From the records below, count the lines holding the string "high". Only the number is wanted.

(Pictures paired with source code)
========================================================================

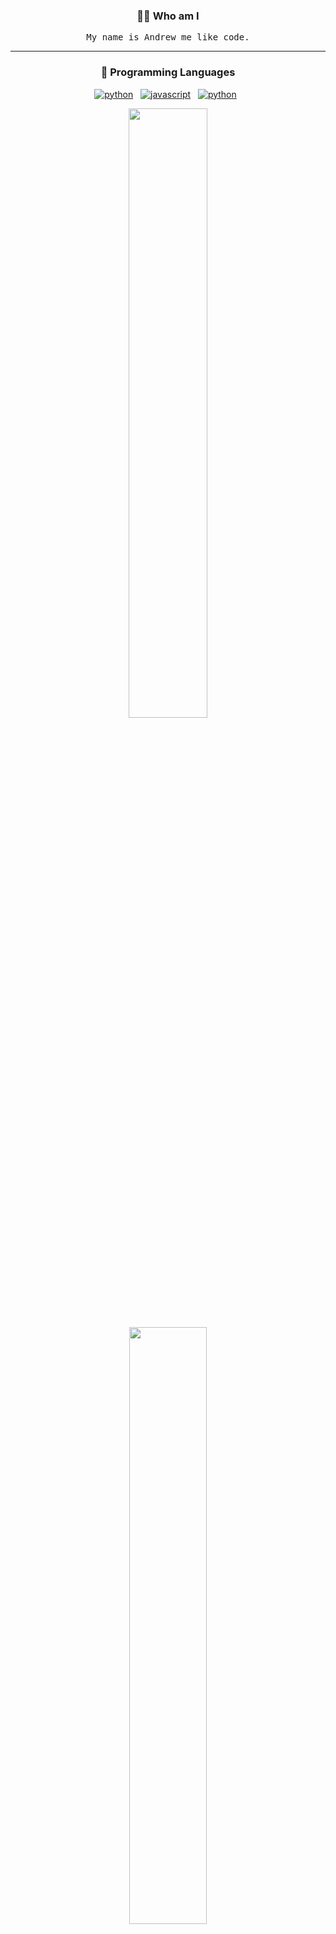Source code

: <h3 align="center">🧑‍💻 Who am I</h3>
<p align="center">
  <samp>My name is Andrew me like code.</samp>
</p>

<hr />

<!-- PROGRAMMING LANGUAGES -->
<h3 align="center">💬 Programming Languages</h3>
<p align="center">
   <a href="#pins"><img alt="python" src="https://img.shields.io/badge/python-3670A0?style=for-the-badge&logo=python&logoColor=white"></a>&nbsp;&nbsp;
   <a href="#pins"><img alt="javascript" src="https://img.shields.io/badge/javascript-F7DF1E?style=for-the-badge&logo=javascript&logoColor=black" /></a>&nbsp;&nbsp;
    <a href="#pins"><img alt="python" src="https://img.shields.io/badge/Java-3670A0?style=for-the-badge&logo=python&logoColor=white"></a>&nbsp;&nbsp;
<p>
<p align="center">
  <a href="#gh-dark-mode-only" style='cursor: default'><img width="50%" src="https://github-readme-stats.vercel.app/api?username=Andrew1495&show_icons=true&count_private=true&theme=github_dark&disable_animations=true" /></a>
  <a href="#gh-dark-mode-only" style='cursor: default'><img width="49.5%" src="https://github-readme-stats.vercel.app/api/top-langs/?username=Andrew1495&layout=compact&count_private=true&theme=github_dark&langs_count=4" /></a>
   <a href="#gh-light-mode-only" style='cursor: defaul;'><img width="50%" src="https://github-readme-stats.vercel.app/api?username=Andrew1495&show_icons=true&count_private=true&disable_animations=true" /></a>
  <a href="#gh-light-mode-only" style='cursor: default'><img width="49.5%" src="https://github-readme-stats.vercel.app/api/top-langs/?username=Andrew1495&layout=compact&count_private=true&langs_count=4" /></a>
</p>

<h3 align="center">📡 Want to know more?</h3>
<p align="center">
   <a target="_blank"href="https://andrew1495.github.io/portfolio/"><img src="https://img.shields.io/badge/Website-FF7139?style=for-the-badge&logo=firefox&logoColor=white" /></a>&nbsp;&nbsp;
  <a target="_blank"href="https://www.linkedin.com/in/andrew-fairley/"><img src="https://img.shields.io/badge/linkedin-%230077B5.svg?&style=for-the-badge&logo=linkedin&logoColor=white" /></a>&nbsp;&nbsp;
</p>
<div id=pins></div>
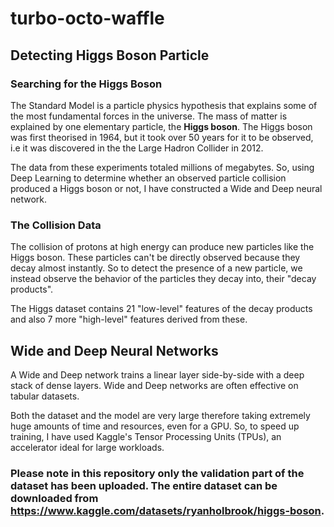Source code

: # turbo-octo-waffle

## **Detecting Higgs Boson Particle**
### Searching for the Higgs Boson
The Standard Model is a particle physics hypothesis that explains some of the most fundamental forces in the universe. The mass of matter is explained by one elementary particle, the **Higgs boson**. The Higgs boson was first theorised in 1964, but it took over 50 years for it to be observed, i.e it was discovered in the the Large Hadron Collider in 2012. 

The data from these experiments totaled millions of megabytes. So, using Deep Learning to determine whether an observed particle collision produced a Higgs boson or not, I have constructed a Wide and Deep neural network.

### The Collision Data
The collision of protons at high energy can produce new particles like the Higgs boson. These particles can't be directly observed because they decay almost instantly. So to detect the presence of a new particle, we instead observe the behavior of the particles they decay into, their "decay products".

The Higgs dataset contains 21 "low-level" features of the decay products and also 7 more "high-level" features derived from these.

## Wide and Deep Neural Networks
A Wide and Deep network trains a linear layer side-by-side with a deep stack of dense layers. Wide and Deep networks are often effective on tabular datasets.

Both the dataset and the model are very large therefore taking extremely huge amounts of time and resources, even for a GPU. So, to speed up training, I have used Kaggle's Tensor Processing Units (TPUs), an accelerator ideal for large workloads.

### Please note in this repository only the validation part of the dataset has been uploaded. The entire dataset can be downloaded from https://www.kaggle.com/datasets/ryanholbrook/higgs-boson.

========================================================================

Result of this task ->
2